**Instructions to follow:**
The full text of the records below, minus any pictures, should be given back word for word.

Dataset records below:

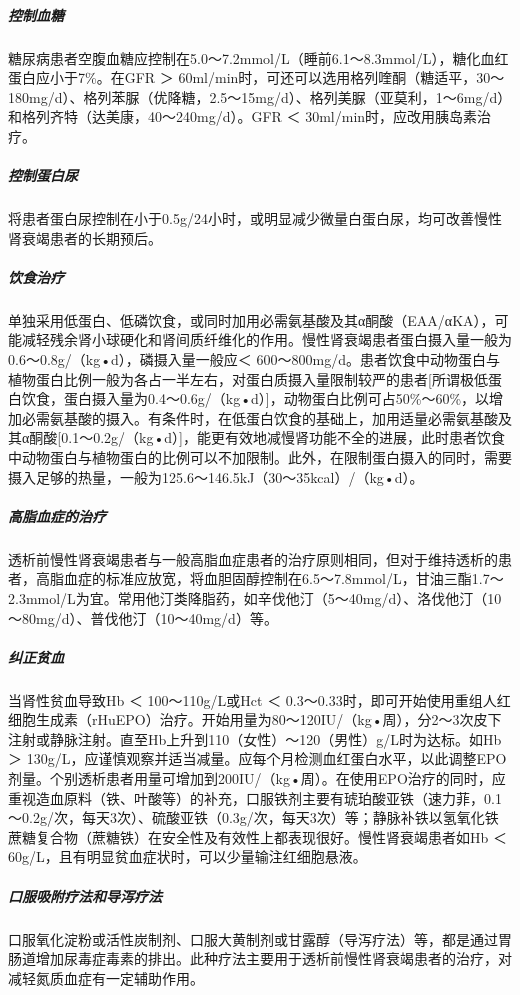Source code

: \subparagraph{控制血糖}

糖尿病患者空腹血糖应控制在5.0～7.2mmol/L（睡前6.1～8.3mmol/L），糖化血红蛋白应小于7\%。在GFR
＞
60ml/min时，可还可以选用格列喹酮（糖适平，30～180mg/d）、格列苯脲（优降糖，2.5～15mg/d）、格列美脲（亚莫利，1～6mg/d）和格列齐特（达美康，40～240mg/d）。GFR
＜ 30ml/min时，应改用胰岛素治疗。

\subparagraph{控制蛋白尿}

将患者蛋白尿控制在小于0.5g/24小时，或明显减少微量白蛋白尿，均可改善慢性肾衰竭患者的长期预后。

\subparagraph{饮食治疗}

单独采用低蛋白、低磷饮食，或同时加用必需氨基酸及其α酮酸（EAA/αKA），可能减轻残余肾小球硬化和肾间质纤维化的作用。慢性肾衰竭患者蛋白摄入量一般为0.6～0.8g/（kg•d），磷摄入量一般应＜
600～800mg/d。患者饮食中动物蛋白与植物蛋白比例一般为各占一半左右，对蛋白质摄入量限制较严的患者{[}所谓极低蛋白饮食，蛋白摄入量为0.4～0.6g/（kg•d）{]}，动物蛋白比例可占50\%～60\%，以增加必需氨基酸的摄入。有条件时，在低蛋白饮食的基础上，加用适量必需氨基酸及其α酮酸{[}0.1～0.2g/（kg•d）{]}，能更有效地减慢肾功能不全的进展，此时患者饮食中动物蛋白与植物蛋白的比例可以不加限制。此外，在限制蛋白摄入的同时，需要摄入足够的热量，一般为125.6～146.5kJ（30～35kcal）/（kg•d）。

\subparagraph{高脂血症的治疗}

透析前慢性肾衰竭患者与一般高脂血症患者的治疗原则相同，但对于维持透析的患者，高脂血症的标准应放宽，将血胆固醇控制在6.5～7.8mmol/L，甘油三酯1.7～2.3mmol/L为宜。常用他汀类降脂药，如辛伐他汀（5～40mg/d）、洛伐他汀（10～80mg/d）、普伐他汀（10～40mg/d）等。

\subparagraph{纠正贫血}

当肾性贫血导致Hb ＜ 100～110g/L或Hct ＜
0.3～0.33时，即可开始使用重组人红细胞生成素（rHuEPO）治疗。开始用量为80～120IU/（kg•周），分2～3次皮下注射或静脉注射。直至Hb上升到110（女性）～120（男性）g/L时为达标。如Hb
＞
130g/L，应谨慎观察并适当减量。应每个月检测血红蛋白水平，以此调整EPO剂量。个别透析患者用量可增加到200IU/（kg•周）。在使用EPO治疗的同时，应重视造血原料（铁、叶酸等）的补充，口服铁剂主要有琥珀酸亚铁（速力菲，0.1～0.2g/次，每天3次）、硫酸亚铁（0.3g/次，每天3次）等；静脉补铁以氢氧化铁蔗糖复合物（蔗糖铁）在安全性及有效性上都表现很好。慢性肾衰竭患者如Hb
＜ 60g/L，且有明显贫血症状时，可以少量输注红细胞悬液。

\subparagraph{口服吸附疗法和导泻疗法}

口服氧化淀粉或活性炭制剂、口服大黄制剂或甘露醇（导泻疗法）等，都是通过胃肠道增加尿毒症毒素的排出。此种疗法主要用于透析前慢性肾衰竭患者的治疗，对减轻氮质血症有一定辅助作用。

End of Dataset records.

**Solution to the exercise:**
Source code

: \subparagraph{控制血糖}

糖尿病患者空腹血糖应控制在5.0～7.2mmol/L（睡前6.1～8.3mmol/L），糖化血红蛋白应小于7\%。在GFR
＞
60ml/min时，可还可以选用格列喹酮（糖适平，30～180mg/d）、格列苯脲（优降糖，2.5～15mg/d）、格列美脲（亚莫利，1～6mg/d）和格列齐特（达美康，40～240mg/d）。GFR
＜ 30ml/min时，应改用胰岛素治疗。

\subparagraph{控制蛋白尿}

将患者蛋白尿控制在小于0.5g/24小时，或明显减少微量白蛋白尿，均可改善慢性肾衰竭患者的长期预后。

\subparagraph{饮食治疗}

单独采用低蛋白、低磷饮食，或同时加用必需氨基酸及其α酮酸（EAA/αKA），可能减轻残余肾小球硬化和肾间质纤维化的作用。慢性肾衰竭患者蛋白摄入量一般为0.6～0.8g/（kg•d），磷摄入量一般应＜
600～800mg/d。患者饮食中动物蛋白与植物蛋白比例一般为各占一半左右，对蛋白质摄入量限制较严的患者{[}所谓极低蛋白饮食，蛋白摄入量为0.4～0.6g/（kg•d）{]}，动物蛋白比例可占50\%～60\%，以增加必需氨基酸的摄入。有条件时，在低蛋白饮食的基础上，加用适量必需氨基酸及其α酮酸{[}0.1～0.2g/（kg•d）{]}，能更有效地减慢肾功能不全的进展，此时患者饮食中动物蛋白与植物蛋白的比例可以不加限制。此外，在限制蛋白摄入的同时，需要摄入足够的热量，一般为125.6～146.5kJ（30～35kcal）/（kg•d）。

\subparagraph{高脂血症的治疗}

透析前慢性肾衰竭患者与一般高脂血症患者的治疗原则相同，但对于维持透析的患者，高脂血症的标准应放宽，将血胆固醇控制在6.5～7.8mmol/L，甘油三酯1.7～2.3mmol/L为宜。常用他汀类降脂药，如辛伐他汀（5～40mg/d）、洛伐他汀（10～80mg/d）、普伐他汀（10～40mg/d）等。

\subparagraph{纠正贫血}

当肾性贫血导致Hb ＜ 100～110g/L或Hct ＜
0.3～0.33时，即可开始使用重组人红细胞生成素（rHuEPO）治疗。开始用量为80～120IU/（kg•周），分2～3次皮下注射或静脉注射。直至Hb上升到110（女性）～120（男性）g/L时为达标。如Hb
＞
130g/L，应谨慎观察并适当减量。应每个月检测血红蛋白水平，以此调整EPO剂量。个别透析患者用量可增加到200IU/（kg•周）。在使用EPO治疗的同时，应重视造血原料（铁、叶酸等）的补充，口服铁剂主要有琥珀酸亚铁（速力菲，0.1～0.2g/次，每天3次）、硫酸亚铁（0.3g/次，每天3次）等；静脉补铁以氢氧化铁蔗糖复合物（蔗糖铁）在安全性及有效性上都表现很好。慢性肾衰竭患者如Hb
＜ 60g/L，且有明显贫血症状时，可以少量输注红细胞悬液。

\subparagraph{口服吸附疗法和导泻疗法}

口服氧化淀粉或活性炭制剂、口服大黄制剂或甘露醇（导泻疗法）等，都是通过胃肠道增加尿毒症毒素的排出。此种疗法主要用于透析前慢性肾衰竭患者的治疗，对减轻氮质血症有一定辅助作用。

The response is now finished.